With the pictures excluded, repeat every entry exactly.

[Stored data]
────────────────────────────────────────
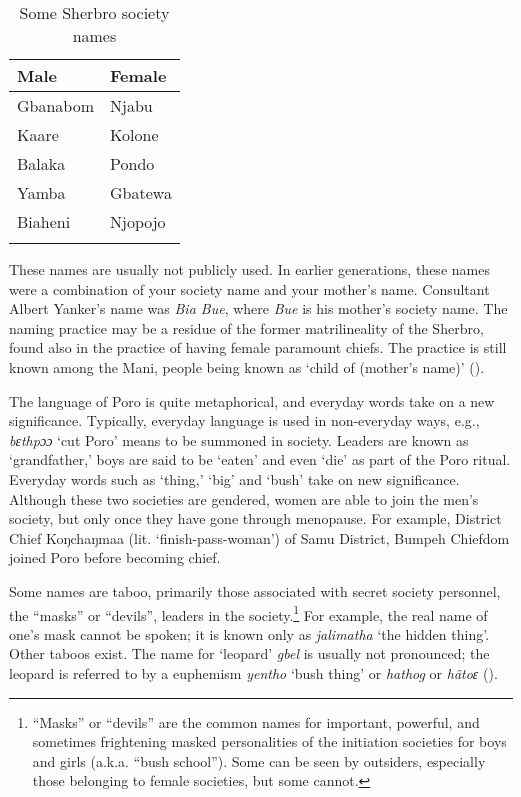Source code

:\begin{table}
\caption{\label{tab:wordcat:19}Some Sherbro society names}


\begin{tabular}{ll}
\lsptoprule
Male & Female\\
\midrule
Gbanabom & Njabu\\
Kaare & Kolone\\
Balaka & Pondo\\
Yamba & Gbatewa\\
Biaheni & Njopojo\\
\lspbottomrule
\end{tabular}
\end{table}

These names are usually not publicly used. In earlier generations, these names were a combination of your society name and your mother's name. Consultant Albert Yanker's name was \textit{Bia Bue}, where \textit{Bue} is his mother's society name. The naming practice may be a residue of the former matrilineality of the Sherbro, found also in the practice of having female paramount chiefs. The practice is still known among the Mani, people being known as ‘child of (mother's name)' (\citealt{Childs2011}).

The language of Poro is quite metaphorical, and everyday words take on a new significance. Typically, everyday language is used in non-everyday ways, e.g., \textit{bɛthpɔɔ} ‘cut Poro' means to be summoned in society. Leaders are known as ‘grandfather,' boys are said to be ‘eaten' and even ‘die' as part of the Poro ritual. Everyday words such as ‘thing,' ‘big' and ‘bush' take on new significance. Although these two societies are gendered, women are able to join the men's society, but only once they have gone through menopause. For example, District Chief Koŋchaŋmaa (lit. ‘finish-pass-woman') of Samu District, Bumpeh Chiefdom joined Poro before becoming chief.

Some names are taboo, primarily those associated with secret society personnel, the “masks” or “devils”, leaders in the society.\footnote{“Masks” or “devils” are the common names for important, powerful, and sometimes frightening masked personalities of the initiation societies for boys and girls (a.k.a. “bush school”). Some can be seen by outsiders, especially those belonging to female societies, but some cannot.} For example, the real name of one's mask cannot be spoken; it is known only as \textit{jalimatha} ‘the hidden thing'. Other taboos exist. The name for ‘leopard' \textit{gbel} is usually not pronounced; the leopard is referred to by a euphemism \textit{yentho} ‘bush thing' or \textit{hathog} or \textit{hãtoɛ} (\citealt[83]{Pichl1967}).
────────────────────────────────────────
__Answer to the exercise__:
Source code

:\begin{table}
\caption{\label{tab:wordcat:19}Some Sherbro society names}


\begin{tabular}{ll}
\lsptoprule
Male & Female\\
\midrule
Gbanabom & Njabu\\
Kaare & Kolone\\
Balaka & Pondo\\
Yamba & Gbatewa\\
Biaheni & Njopojo\\
\lspbottomrule
\end{tabular}
\end{table}

These names are usually not publicly used. In earlier generations, these names were a combination of your society name and your mother's name. Consultant Albert Yanker's name was \textit{Bia Bue}, where \textit{Bue} is his mother's society name. The naming practice may be a residue of the former matrilineality of the Sherbro, found also in the practice of having female paramount chiefs. The practice is still known among the Mani, people being known as ‘child of (mother's name)' (\citealt{Childs2011}).

The language of Poro is quite metaphorical, and everyday words take on a new significance. Typically, everyday language is used in non-everyday ways, e.g., \textit{bɛthpɔɔ} ‘cut Poro' means to be summoned in society. Leaders are known as ‘grandfather,' boys are said to be ‘eaten' and even ‘die' as part of the Poro ritual. Everyday words such as ‘thing,' ‘big' and ‘bush' take on new significance. Although these two societies are gendered, women are able to join the men's society, but only once they have gone through menopause. For example, District Chief Koŋchaŋmaa (lit. ‘finish-pass-woman') of Samu District, Bumpeh Chiefdom joined Poro before becoming chief.

Some names are taboo, primarily those associated with secret society personnel, the “masks” or “devils”, leaders in the society.\footnote{“Masks” or “devils” are the common names for important, powerful, and sometimes frightening masked personalities of the initiation societies for boys and girls (a.k.a. “bush school”). Some can be seen by outsiders, especially those belonging to female societies, but some cannot.} For example, the real name of one's mask cannot be spoken; it is known only as \textit{jalimatha} ‘the hidden thing'. Other taboos exist. The name for ‘leopard' \textit{gbel} is usually not pronounced; the leopard is referred to by a euphemism \textit{yentho} ‘bush thing' or \textit{hathog} or \textit{hãtoɛ} (\citealt[83]{Pichl1967}).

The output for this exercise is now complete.